Do you want your children to follow in your footsteps or forge their own career paths?
When my dad was alive (may his soul rest in peace), there were three things that he never forced us to do. He said them to our hearing while we were growing up, so everybody that reached that stage of making that choice knew that they were going to make it on their own. My father would tell you that he would not force on you whom to marry; he would not force a profession on you; and even as a Muslim, he said he would not force a religion on you. So, I think I will adopt that approach.
What is the most challenging aspect of being a father for you?
I think it is the fear of the unknown, especially in these days when you are not comfortable until you get home. With the way I go out early and come home late, I often have that feeling. Though you hope that everything is fine, at times, you might get a call from your wife out of the blue just to tell you, “I will have some pepper soup prepared for you tonight.” But you will be scared on seeing the call alone because you have her and the children at home.

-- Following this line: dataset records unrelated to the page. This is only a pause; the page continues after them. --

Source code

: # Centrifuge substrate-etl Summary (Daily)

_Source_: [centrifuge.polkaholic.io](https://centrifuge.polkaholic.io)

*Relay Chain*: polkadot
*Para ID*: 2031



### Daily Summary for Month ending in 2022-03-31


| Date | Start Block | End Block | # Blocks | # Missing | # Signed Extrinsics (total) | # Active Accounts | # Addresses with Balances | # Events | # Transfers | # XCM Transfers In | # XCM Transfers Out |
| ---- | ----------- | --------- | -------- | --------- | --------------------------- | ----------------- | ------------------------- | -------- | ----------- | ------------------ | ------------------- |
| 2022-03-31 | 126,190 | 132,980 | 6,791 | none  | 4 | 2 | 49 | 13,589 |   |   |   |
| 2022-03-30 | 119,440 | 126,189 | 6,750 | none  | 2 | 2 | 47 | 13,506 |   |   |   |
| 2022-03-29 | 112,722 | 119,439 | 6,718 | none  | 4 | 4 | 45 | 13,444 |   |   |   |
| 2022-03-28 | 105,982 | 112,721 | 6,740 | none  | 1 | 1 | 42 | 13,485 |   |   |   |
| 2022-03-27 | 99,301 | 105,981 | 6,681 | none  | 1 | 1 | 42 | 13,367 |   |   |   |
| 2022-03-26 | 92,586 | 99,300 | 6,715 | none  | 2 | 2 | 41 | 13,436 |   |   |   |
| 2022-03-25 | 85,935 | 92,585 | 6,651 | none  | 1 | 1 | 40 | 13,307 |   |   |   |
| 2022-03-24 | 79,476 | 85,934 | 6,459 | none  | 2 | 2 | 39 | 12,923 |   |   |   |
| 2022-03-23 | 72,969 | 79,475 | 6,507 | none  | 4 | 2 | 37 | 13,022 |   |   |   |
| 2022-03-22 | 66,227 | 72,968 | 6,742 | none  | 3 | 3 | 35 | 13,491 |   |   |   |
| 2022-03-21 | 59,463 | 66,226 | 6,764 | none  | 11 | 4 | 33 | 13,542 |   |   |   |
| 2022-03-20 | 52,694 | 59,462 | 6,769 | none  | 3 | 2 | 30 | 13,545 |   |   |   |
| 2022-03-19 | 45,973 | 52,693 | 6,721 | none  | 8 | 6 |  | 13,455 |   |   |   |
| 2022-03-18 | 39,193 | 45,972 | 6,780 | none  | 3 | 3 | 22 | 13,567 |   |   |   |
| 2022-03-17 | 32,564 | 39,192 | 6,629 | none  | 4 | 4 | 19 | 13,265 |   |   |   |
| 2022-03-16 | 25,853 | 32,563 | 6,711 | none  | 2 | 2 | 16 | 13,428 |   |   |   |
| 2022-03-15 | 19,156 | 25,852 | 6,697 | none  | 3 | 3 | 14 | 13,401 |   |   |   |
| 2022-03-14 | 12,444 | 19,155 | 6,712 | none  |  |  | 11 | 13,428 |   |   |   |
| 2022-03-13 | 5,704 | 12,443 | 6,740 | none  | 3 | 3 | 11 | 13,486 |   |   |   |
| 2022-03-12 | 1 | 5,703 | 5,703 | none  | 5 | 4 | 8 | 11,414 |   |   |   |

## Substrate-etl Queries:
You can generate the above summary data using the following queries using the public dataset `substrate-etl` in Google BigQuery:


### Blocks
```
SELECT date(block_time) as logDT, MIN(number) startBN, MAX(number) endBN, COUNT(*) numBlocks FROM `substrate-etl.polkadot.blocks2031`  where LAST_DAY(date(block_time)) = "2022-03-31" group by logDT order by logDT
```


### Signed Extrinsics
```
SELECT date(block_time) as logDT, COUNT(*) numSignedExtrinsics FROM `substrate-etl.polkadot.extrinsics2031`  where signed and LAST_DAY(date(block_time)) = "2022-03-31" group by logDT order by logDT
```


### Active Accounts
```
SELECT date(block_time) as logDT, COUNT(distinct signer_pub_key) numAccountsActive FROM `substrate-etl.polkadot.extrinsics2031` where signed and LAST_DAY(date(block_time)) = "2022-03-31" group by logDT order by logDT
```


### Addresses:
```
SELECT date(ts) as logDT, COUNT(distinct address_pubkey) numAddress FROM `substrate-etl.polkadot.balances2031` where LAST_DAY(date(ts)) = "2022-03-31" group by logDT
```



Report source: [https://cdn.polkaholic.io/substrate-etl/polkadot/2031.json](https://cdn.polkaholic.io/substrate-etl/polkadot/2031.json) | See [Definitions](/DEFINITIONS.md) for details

For me, that is the most challenging because, to the glory of God, we are not wealthy but we are not hungry either. We can take care of everything that we need. The only challenge is that whenever I see a call, fear comes into me. It’s not about not having faith in God that my family is in safe hands; it’s just because of the reality on the ground. With the challenges we have in this country now, everybody is at risk. So, one needs to be
very careful and alert at every point.
What was the happiest moment for you as a father, apart from the day your child was born?
It’s still that same day. But of course, every other day since my fatherhood journey began has been very good. I give glory to God. Even when we have hard times as a family – because there can be reservations at times between the mother, father and children – I still give thanks that we always manage every point in time like the moments of joy in the family.